*** Opening DATA PROVIDED ***

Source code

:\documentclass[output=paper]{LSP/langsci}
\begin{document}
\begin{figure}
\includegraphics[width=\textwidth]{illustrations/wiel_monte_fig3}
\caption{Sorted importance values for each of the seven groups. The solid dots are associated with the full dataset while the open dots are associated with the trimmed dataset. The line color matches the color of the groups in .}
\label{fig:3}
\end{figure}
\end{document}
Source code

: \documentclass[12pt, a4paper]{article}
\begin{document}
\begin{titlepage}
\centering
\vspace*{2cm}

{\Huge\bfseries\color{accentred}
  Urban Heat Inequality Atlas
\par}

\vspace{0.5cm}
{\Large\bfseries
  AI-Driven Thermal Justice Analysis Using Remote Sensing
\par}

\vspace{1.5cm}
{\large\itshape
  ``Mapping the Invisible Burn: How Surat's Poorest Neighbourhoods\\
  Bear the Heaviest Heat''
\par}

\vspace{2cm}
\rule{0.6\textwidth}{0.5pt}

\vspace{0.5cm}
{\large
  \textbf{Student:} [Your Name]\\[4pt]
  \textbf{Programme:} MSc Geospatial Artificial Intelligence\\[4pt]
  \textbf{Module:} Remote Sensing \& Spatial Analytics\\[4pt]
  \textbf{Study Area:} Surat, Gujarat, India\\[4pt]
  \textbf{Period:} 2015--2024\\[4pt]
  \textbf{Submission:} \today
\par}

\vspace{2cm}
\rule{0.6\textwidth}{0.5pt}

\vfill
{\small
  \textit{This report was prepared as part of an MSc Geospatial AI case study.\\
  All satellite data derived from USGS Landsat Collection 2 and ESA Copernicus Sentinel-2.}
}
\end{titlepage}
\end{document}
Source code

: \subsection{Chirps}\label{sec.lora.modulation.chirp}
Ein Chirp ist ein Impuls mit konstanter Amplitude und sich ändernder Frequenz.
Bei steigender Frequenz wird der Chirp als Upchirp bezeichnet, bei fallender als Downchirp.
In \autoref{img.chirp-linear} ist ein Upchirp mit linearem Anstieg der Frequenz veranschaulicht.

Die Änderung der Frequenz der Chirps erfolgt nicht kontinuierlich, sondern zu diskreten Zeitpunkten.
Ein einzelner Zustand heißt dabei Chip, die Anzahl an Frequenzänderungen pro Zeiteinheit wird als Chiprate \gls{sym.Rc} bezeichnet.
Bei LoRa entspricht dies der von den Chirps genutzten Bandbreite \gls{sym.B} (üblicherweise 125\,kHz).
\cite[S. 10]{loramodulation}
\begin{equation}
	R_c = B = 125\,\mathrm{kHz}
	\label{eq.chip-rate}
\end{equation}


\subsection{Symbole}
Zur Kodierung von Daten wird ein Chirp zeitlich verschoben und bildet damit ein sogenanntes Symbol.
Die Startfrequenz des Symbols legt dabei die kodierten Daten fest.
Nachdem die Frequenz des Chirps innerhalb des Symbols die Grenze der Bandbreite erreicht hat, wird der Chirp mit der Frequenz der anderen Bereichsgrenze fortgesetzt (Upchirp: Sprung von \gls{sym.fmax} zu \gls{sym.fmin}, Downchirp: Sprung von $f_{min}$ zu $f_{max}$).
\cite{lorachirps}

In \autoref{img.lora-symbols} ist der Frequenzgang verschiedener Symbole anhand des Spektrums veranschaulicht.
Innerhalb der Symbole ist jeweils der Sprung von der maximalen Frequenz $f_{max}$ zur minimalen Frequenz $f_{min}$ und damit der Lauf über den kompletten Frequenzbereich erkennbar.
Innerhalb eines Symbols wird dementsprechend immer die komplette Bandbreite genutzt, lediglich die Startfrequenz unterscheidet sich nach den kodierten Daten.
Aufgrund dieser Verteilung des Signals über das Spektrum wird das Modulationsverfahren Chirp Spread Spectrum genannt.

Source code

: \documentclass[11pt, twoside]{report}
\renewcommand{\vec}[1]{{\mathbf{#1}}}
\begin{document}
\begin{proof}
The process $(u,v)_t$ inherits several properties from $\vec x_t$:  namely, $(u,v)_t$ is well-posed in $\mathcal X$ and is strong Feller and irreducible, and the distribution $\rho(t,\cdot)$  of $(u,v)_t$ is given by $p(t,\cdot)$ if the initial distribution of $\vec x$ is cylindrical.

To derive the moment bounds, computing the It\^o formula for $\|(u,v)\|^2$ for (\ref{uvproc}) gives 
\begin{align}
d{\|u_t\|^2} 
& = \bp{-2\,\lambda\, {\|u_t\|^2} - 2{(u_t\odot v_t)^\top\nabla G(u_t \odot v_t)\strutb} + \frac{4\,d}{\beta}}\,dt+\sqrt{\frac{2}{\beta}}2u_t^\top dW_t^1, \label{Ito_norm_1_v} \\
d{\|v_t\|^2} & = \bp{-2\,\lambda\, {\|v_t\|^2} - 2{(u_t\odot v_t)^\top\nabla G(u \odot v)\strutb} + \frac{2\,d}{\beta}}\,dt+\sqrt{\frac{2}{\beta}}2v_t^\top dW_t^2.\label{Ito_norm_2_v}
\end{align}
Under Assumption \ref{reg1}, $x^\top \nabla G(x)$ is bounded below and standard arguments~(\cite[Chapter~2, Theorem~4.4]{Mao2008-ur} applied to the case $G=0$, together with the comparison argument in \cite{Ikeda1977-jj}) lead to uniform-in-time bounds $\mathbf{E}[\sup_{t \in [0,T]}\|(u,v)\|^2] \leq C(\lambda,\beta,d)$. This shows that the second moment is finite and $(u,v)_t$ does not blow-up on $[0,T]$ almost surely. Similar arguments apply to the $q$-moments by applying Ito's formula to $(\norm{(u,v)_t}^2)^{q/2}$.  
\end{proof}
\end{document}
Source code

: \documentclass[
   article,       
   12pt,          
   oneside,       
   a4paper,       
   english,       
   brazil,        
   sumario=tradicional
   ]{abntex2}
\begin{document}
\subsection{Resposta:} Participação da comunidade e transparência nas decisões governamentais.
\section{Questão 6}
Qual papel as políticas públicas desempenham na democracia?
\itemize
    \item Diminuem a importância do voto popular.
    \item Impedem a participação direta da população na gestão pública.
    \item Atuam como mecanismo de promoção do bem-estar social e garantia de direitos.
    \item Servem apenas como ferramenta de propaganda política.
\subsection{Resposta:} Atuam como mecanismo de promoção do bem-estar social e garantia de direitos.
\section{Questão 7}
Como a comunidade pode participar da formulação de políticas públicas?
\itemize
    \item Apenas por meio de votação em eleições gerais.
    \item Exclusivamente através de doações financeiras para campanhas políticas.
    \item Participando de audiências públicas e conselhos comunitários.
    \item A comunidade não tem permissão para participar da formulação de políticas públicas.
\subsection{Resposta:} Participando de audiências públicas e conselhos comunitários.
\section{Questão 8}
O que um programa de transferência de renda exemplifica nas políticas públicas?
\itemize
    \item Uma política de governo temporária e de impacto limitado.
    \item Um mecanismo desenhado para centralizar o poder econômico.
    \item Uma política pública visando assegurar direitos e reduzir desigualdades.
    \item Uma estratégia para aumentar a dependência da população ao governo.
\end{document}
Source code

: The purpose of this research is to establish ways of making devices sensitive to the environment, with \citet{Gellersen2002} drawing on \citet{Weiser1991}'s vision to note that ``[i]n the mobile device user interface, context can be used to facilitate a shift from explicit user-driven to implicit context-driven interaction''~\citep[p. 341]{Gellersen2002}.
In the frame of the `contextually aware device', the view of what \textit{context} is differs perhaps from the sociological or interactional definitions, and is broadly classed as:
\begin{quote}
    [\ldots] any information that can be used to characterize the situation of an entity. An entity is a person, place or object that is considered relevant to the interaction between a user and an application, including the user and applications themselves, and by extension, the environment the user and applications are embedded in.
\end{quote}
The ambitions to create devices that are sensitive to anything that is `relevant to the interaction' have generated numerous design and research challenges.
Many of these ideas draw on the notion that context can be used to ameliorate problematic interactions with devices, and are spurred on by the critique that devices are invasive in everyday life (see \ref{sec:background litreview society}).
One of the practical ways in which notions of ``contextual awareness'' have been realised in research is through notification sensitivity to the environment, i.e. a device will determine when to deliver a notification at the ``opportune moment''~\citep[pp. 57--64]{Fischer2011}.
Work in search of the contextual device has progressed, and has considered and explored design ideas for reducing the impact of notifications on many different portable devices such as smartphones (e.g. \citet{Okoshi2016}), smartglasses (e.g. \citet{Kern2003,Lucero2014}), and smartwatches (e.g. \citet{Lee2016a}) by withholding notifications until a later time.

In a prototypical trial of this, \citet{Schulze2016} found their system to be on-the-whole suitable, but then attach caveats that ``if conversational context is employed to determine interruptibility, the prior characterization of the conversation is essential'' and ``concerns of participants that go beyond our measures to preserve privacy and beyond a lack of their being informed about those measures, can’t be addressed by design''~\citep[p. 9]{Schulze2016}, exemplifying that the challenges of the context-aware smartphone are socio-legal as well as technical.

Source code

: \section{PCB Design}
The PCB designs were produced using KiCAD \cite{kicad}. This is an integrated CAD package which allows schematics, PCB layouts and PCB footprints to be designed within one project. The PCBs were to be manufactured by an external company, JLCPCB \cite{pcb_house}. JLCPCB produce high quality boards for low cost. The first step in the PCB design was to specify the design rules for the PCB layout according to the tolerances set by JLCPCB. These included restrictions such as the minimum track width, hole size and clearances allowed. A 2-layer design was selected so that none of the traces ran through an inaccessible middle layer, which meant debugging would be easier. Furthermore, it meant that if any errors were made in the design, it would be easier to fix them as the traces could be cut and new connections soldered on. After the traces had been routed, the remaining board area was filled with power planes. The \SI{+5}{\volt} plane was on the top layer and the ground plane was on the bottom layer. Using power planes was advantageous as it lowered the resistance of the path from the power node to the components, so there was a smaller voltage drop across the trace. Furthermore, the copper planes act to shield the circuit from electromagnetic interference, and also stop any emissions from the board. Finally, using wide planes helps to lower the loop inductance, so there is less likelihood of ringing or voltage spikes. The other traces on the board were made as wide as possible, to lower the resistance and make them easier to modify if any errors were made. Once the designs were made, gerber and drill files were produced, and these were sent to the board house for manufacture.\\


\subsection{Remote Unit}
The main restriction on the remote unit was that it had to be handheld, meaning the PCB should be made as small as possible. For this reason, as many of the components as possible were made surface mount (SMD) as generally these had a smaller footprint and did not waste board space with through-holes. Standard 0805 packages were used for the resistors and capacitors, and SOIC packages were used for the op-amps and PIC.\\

*** Closing DATA PROVIDED ***

_EXERCISE DIRECTIONS_
Look through the entries above. Copy out every line holding the word "subsection".

_REPLY_
: \subsection{Chirps}\label{sec.lora.modulation.chirp}
\subsection{Symbole}
\subsection{Resposta:} Participação da comunidade e transparência nas decisões governamentais.
\subsection{Resposta:} Atuam como mecanismo de promoção do bem-estar social e garantia de direitos.
\subsection{Resposta:} Participando de audiências públicas e conselhos comunitários.
\subsection{Remote Unit}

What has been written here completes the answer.